Silver Mine Potosi, Southern Bolivia

The San Bartolomé mine in Bolivia is one of the largest silver mines in the world. The mine is located in the south of the country in Potosí Department.

Built by Coeur Mining, San Bartolomé achieved commercial production in June 2008.

In February 2018, Coeur Mining sold San Bartolomé to AG-Mining Investments AB, a company incorporated on November 30, 2017 under the laws of Sweden. San Bartolomé is now owned by Andean Precious Metals Corp. (TSX-V:APM)(OTCQX:ANPMF).

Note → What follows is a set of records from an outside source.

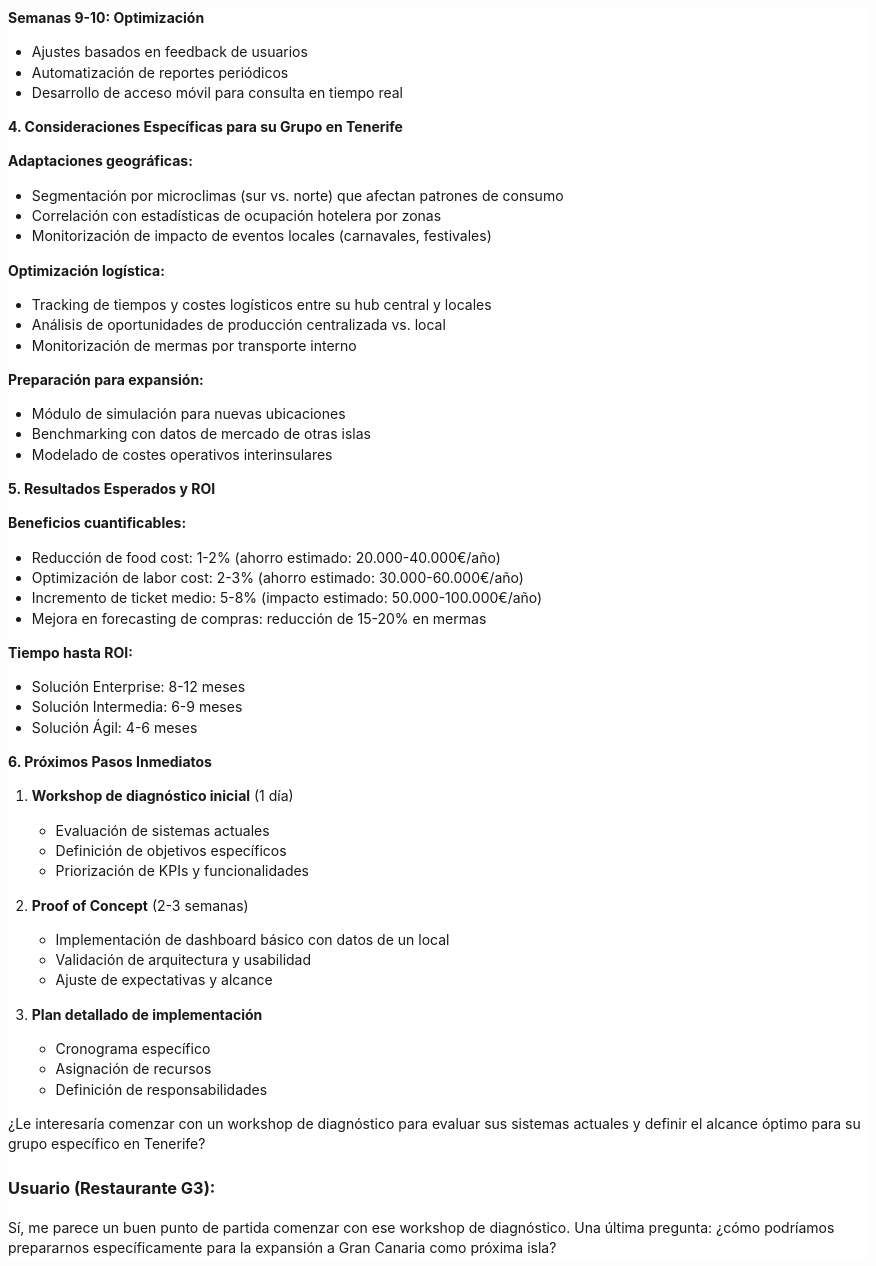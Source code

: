 **Semanas 9-10: Optimización**
- Ajustes basados en feedback de usuarios
- Automatización de reportes periódicos
- Desarrollo de acceso móvil para consulta en tiempo real

**4. Consideraciones Específicas para su Grupo en Tenerife**

**Adaptaciones geográficas:**
- Segmentación por microclimas (sur vs. norte) que afectan patrones de consumo
- Correlación con estadísticas de ocupación hotelera por zonas
- Monitorización de impacto de eventos locales (carnavales, festivales)

**Optimización logística:**
- Tracking de tiempos y costes logísticos entre su hub central y locales
- Análisis de oportunidades de producción centralizada vs. local
- Monitorización de mermas por transporte interno

**Preparación para expansión:**
- Módulo de simulación para nuevas ubicaciones
- Benchmarking con datos de mercado de otras islas
- Modelado de costes operativos interinsulares

**5. Resultados Esperados y ROI**

**Beneficios cuantificables:**
- Reducción de food cost: 1-2% (ahorro estimado: 20.000-40.000€/año)
- Optimización de labor cost: 2-3% (ahorro estimado: 30.000-60.000€/año)
- Incremento de ticket medio: 5-8% (impacto estimado: 50.000-100.000€/año)
- Mejora en forecasting de compras: reducción de 15-20% en mermas

**Tiempo hasta ROI:**
- Solución Enterprise: 8-12 meses
- Solución Intermedia: 6-9 meses
- Solución Ágil: 4-6 meses

**6. Próximos Pasos Inmediatos**

1. **Workshop de diagnóstico inicial** (1 día)
   - Evaluación de sistemas actuales
   - Definición de objetivos específicos
   - Priorización de KPIs y funcionalidades

2. **Proof of Concept** (2-3 semanas)
   - Implementación de dashboard básico con datos de un local
   - Validación de arquitectura y usabilidad
   - Ajuste de expectativas y alcance

3. **Plan detallado de implementación**
   - Cronograma específico
   - Asignación de recursos
   - Definición de responsabilidades

¿Le interesaría comenzar con un workshop de diagnóstico para evaluar sus sistemas actuales y definir el alcance óptimo para su grupo específico en Tenerife?

### Usuario (Restaurante G3):
Sí, me parece un buen punto de partida comenzar con ese workshop de diagnóstico. Una última pregunta: ¿cómo podríamos prepararnos específicamente para la expansión a Gran Canaria como próxima isla?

Effective September 30, 2020, Ag-Mining entered into an arrangement and exchange agreement with 1254688 B.C. Ltd., which was incorporated on June 25, 2020 under the laws of British Columbia, Canada. Pursuant to the agreement, the shareholders of AG Mining became shareholders of 1254688 BC by exchanging 100% of their outstanding common shares of AG Mining for common shares of 1254688 BC, proportionally based on each shareholder’s respective interest of AG Mining. Upon the completion of the agreement, AG Mining became a wholly owned subsidiary of 1254688 BC. The transaction was accounted for as a capital transaction using the continuity of interest method. On March 18, 2021, 1254688 BC completed its amalgamation with 1271860 B.C. Ltd., a wholly owned subsidiary of Buckhaven Capital Corp.; the amalgamated company became 1295229 B.C. Ltd. 1254688 BC acquired Buckhaven by way of reverse takeover in accordance with the policies of the TSX-V, resulting in 1295229 BC as the amalgamated entity to continue to carry on business. Buckhaven was renamed Andean Precious Metals Corp. and commenced trading on the TSX-V on March 29, 2021.

Andean Precious Metals continues to operate the San Bartolomé plant, the largest commercial oxide plant in Bolivia.